Task instructions: Below are the entries; state how many of their lines contain the string "JavaScript", and nothing more.

Dataset records:
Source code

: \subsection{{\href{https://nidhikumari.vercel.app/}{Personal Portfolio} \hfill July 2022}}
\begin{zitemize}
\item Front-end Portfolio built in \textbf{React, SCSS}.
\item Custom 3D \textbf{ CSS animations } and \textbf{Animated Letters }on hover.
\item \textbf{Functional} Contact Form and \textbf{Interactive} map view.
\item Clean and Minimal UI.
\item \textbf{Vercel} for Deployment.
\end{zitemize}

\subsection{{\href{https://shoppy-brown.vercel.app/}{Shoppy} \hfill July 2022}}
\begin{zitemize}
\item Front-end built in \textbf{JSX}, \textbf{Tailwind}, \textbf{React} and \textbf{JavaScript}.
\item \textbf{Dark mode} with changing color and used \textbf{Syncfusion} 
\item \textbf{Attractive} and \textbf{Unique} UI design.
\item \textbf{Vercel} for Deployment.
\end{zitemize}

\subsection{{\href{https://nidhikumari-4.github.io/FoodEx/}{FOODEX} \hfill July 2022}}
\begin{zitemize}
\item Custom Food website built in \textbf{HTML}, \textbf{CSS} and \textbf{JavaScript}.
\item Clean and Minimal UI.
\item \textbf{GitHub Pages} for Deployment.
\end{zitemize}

Solution for this exercise: 2